National Achievement and Inequality

I'm in New York City right now attending the meetings of the Comparative and International Education Society (CIES). I've been mostly hiding away in my room desperately trying to prepare my presentation for this afternoon (Tuesday). As such, I do not yet have much of interest to report other than about my paper.

My paper did not live up to my expectations for it, but I think my presentation made sense and I found one interesting thing. The basic motivation for the paper was to find out why some countries have a small spread in achievement and some countries have a large spread in achievement. In the end, I couldn't really find much that looked like compelling predictors for whether achievement in countries would be more or less spread out.

But I did find one thing that surprised me. The last thing that I checked on, mostly out of curiosity since it was really only tangentially related to my topic, was whether higher performing countries had more or less equality. I had a couple different measures of variation in achievement, and I compared them to the median score on the TIMSS (an international assessment involving about 50 countries the last time) and found a really strong correlation between equality and achievement (about .8, p<.001 for you stats nerds), meaning that, within the TIMSS countries, that higher achieving countries were distinctly more equal than lower achieving countries.
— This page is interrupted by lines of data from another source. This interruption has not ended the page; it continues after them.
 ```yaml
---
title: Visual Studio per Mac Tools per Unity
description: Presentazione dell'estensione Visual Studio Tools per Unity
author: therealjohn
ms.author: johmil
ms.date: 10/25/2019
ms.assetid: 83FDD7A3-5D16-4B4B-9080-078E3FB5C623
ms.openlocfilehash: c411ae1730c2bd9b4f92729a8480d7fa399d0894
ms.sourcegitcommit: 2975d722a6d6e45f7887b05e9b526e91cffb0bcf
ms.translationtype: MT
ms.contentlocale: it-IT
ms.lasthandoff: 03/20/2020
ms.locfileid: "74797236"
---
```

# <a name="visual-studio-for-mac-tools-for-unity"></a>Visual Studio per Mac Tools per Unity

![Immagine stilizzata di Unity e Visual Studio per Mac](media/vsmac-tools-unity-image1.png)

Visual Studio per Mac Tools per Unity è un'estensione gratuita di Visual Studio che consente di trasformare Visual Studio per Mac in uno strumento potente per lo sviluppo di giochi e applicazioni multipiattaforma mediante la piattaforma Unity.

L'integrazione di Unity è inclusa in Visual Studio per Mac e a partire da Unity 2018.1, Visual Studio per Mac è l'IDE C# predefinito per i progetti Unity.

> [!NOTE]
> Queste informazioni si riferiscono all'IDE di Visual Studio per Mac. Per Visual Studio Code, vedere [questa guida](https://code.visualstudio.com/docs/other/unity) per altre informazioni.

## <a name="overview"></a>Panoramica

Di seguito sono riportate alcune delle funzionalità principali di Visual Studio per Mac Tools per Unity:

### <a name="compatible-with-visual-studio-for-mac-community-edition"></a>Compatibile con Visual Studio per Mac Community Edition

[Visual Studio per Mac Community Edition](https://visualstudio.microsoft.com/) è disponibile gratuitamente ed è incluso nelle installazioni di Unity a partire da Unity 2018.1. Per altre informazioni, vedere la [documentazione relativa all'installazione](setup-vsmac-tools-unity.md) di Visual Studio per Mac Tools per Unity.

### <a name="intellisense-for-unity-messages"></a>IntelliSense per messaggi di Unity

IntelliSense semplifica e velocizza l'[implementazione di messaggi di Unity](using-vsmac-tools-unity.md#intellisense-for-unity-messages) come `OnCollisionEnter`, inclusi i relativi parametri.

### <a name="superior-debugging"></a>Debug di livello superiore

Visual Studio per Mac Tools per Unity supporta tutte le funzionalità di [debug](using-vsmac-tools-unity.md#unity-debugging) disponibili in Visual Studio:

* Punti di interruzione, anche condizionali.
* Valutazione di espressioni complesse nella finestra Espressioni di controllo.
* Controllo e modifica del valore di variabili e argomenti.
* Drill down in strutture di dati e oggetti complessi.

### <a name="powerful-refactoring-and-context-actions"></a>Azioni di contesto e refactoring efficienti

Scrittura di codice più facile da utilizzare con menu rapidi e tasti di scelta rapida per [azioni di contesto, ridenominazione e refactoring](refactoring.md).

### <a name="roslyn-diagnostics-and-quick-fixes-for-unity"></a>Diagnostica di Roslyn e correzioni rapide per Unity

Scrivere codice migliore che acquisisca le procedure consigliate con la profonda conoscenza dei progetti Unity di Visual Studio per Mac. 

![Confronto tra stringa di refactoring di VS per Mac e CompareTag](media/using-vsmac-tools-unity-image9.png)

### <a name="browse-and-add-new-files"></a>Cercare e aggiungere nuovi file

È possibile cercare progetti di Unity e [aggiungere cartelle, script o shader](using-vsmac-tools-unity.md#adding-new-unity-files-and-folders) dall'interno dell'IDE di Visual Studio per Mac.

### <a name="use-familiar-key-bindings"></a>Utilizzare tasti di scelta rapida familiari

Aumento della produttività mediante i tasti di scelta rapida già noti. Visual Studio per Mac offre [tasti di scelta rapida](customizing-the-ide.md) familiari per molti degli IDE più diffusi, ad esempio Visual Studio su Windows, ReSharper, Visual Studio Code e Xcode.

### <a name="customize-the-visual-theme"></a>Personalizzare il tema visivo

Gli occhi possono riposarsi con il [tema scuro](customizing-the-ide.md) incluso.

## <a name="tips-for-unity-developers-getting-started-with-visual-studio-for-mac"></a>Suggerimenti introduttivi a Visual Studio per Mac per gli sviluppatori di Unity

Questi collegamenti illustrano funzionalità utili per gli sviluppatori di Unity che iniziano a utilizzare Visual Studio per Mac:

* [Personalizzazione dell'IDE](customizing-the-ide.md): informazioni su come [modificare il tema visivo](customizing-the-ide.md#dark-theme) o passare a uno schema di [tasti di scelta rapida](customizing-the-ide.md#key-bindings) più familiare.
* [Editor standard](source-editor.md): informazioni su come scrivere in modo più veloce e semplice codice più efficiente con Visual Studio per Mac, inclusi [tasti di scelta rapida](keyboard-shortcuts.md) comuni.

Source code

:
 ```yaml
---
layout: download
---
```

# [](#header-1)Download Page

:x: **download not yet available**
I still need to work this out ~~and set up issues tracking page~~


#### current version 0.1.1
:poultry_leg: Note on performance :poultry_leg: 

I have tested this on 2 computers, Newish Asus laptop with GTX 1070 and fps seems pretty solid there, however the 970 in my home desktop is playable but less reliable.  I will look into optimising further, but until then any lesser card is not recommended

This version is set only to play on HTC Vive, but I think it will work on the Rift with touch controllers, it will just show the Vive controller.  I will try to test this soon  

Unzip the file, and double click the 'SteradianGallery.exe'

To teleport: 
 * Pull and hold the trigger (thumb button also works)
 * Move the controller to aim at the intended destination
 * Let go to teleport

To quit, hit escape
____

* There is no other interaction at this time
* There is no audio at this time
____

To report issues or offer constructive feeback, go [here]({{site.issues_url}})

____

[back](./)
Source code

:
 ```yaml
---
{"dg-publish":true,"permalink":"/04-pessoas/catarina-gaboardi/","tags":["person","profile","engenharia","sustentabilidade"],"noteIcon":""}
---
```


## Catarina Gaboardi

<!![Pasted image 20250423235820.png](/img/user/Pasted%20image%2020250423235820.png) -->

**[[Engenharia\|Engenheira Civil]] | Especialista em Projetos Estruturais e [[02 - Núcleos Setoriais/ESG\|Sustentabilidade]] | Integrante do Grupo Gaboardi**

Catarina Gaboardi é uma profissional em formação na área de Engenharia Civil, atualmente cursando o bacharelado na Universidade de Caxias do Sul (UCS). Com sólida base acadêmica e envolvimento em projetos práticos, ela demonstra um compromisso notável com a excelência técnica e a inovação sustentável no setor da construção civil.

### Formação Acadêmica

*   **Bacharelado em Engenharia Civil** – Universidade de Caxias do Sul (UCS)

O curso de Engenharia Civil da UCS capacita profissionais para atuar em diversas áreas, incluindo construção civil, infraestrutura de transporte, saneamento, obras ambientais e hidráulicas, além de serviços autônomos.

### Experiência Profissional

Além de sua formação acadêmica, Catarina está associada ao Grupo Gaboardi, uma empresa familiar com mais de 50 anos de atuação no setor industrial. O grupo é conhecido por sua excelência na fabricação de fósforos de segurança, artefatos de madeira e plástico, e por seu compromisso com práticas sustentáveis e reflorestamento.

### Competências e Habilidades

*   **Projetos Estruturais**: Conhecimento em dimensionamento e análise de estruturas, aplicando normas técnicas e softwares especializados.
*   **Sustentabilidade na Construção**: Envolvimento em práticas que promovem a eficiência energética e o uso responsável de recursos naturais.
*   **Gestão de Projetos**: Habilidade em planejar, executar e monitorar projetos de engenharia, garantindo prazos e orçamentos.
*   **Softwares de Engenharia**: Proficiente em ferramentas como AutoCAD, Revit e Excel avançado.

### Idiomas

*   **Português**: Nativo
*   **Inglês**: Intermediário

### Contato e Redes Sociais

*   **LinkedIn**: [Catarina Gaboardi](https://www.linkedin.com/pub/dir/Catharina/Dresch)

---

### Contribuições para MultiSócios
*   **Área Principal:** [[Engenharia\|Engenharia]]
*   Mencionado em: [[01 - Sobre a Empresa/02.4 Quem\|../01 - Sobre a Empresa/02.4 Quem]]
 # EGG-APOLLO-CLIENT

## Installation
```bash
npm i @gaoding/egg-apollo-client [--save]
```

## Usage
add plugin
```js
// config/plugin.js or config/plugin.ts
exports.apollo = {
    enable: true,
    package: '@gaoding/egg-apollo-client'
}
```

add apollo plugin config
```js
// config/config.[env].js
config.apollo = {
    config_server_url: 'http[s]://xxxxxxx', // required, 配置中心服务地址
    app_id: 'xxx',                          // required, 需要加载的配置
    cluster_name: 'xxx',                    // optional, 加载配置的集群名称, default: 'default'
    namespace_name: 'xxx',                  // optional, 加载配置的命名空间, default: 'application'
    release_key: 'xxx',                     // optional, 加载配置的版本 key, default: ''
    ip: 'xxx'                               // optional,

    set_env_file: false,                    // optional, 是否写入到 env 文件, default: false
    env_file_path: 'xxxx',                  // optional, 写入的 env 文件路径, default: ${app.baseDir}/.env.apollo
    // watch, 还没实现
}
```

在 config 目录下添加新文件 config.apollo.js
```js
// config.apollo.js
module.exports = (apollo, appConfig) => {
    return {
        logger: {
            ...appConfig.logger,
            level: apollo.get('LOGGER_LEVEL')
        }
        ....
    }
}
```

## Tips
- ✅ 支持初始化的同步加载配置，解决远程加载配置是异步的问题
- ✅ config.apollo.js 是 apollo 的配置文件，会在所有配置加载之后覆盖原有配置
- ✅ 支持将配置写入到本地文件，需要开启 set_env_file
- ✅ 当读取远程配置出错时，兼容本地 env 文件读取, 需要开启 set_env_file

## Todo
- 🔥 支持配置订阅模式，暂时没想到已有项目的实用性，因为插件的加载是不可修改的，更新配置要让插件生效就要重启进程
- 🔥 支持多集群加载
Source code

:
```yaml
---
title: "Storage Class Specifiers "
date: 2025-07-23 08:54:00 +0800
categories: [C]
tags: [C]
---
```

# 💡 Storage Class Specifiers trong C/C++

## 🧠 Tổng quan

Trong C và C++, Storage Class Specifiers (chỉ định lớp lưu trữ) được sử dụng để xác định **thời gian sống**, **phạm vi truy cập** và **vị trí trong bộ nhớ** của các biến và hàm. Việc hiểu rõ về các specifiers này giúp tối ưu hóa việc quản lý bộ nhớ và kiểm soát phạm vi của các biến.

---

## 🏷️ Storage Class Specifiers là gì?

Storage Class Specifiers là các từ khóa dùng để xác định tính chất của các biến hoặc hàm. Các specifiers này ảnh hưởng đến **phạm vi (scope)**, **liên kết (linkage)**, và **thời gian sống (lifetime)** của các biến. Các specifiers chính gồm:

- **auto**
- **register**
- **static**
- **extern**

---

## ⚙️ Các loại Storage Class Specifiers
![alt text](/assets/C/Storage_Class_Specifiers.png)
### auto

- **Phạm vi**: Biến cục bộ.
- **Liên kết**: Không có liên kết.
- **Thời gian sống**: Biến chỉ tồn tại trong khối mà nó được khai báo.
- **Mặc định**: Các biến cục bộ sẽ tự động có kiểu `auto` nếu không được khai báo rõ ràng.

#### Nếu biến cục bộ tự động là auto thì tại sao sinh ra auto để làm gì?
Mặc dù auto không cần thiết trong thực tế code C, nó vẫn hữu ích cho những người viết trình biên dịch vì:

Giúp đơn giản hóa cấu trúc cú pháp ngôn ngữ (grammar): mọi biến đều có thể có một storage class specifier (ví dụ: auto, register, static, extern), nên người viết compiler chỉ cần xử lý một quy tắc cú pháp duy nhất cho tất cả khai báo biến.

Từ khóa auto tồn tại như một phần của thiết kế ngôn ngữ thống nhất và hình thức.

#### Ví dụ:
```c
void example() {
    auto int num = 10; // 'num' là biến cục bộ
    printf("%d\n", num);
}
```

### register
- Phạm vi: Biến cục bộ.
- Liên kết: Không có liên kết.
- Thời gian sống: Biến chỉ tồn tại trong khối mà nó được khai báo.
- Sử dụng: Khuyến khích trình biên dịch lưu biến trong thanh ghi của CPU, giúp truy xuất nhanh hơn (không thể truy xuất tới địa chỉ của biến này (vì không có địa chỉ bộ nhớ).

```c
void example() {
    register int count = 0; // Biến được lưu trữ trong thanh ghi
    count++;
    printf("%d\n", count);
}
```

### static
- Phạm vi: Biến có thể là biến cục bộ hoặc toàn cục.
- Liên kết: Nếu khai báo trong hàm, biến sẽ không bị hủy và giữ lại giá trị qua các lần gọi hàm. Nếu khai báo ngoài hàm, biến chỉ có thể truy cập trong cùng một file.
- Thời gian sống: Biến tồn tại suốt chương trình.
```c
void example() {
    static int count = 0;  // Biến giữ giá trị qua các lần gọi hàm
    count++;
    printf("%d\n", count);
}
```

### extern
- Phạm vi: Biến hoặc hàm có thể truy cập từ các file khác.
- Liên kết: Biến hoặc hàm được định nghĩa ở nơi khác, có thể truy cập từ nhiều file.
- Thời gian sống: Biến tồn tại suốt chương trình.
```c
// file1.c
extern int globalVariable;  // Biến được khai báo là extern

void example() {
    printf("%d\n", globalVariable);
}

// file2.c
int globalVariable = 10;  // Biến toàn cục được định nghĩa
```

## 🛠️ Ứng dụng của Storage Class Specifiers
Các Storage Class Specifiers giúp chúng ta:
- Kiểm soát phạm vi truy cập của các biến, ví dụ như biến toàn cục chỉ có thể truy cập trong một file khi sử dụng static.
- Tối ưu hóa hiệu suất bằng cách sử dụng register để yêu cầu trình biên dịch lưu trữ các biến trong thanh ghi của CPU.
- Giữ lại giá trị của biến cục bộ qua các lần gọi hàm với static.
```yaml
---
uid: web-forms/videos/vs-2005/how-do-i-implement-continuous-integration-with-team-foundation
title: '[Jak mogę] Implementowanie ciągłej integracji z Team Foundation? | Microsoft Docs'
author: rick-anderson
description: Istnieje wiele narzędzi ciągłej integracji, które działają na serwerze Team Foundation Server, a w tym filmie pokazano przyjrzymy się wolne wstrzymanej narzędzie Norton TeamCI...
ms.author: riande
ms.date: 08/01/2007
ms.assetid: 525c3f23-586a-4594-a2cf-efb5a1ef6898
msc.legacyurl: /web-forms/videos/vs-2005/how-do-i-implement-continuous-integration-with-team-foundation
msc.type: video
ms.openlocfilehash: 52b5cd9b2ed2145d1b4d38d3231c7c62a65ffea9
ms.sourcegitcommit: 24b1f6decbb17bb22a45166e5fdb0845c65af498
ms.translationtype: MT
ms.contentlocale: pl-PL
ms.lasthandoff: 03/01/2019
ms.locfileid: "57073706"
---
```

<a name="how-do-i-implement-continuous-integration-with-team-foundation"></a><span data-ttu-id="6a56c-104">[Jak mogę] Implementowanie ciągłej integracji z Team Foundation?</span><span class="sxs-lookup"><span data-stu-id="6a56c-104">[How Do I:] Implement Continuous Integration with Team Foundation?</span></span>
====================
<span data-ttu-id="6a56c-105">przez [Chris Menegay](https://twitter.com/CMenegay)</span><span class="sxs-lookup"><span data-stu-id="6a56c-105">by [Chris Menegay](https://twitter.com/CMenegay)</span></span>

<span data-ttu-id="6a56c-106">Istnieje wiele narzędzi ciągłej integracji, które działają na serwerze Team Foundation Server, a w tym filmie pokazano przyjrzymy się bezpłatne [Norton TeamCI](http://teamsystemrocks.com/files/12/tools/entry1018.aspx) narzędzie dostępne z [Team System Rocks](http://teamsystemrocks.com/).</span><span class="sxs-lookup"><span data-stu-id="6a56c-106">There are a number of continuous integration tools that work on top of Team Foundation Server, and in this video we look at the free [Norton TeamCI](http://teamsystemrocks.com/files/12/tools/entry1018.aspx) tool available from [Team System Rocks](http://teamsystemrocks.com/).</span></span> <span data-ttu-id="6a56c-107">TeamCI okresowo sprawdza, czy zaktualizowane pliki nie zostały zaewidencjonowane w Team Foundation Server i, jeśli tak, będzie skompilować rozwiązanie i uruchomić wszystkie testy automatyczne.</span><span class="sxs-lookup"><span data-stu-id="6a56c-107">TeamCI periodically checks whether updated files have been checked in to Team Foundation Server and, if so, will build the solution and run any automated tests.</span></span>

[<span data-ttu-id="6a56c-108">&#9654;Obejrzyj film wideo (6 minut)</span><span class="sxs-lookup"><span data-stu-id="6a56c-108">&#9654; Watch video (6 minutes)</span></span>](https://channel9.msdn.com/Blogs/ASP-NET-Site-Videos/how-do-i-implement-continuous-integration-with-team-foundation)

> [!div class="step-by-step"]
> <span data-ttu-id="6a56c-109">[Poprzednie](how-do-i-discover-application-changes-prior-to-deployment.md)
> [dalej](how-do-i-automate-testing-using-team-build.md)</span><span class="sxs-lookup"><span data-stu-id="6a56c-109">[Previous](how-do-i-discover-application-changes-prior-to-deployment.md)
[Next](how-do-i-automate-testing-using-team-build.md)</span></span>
When I compared performance on TIMSS to spread on PISA (another international assessment) the relationship still held and was moderately strong (about .4, p<.001).

The strength of the relationship was of a level that one just doesn't find while doing research, so I was sure I was doing something wrong, but nobody has given me reason to think that this isn't true and I can't think of any.

I don't know what this would look like for different assessments, different years, different subjects, and different ways of measuring variance (or spread, or inequality, or whatever you want to call it), but it's a result that could potentially be meaningful. It's at least as possible, of course, that the result is either meaningless or won't hold up with other data, but I think it's worth further investigation.

As of this moment, I'm seeing that more equality=higher achievement and wondering whether that means what one might assume it means.


Rachel said...

One selection bias that could produce the correlation would be if the countries that were higher achieving (and showed less inequality) in fact tested a smaller (and more uniformly high achieving) cohort of students than the countries with lower achievement and more inequality.

Corey Bunje Bower said...

Yes, that's true. I know that the sampling for the international assessments hasn't been perfect, but I'm not sure if there's any reason to believe that there's a systematic bias toward sampling less diverse groups in higher achieving countries. Though I guess avoiding sampling the lowest achievers in a country would both narrow the achievement gap in your country and raise the median score. I'll look into it. Thanks.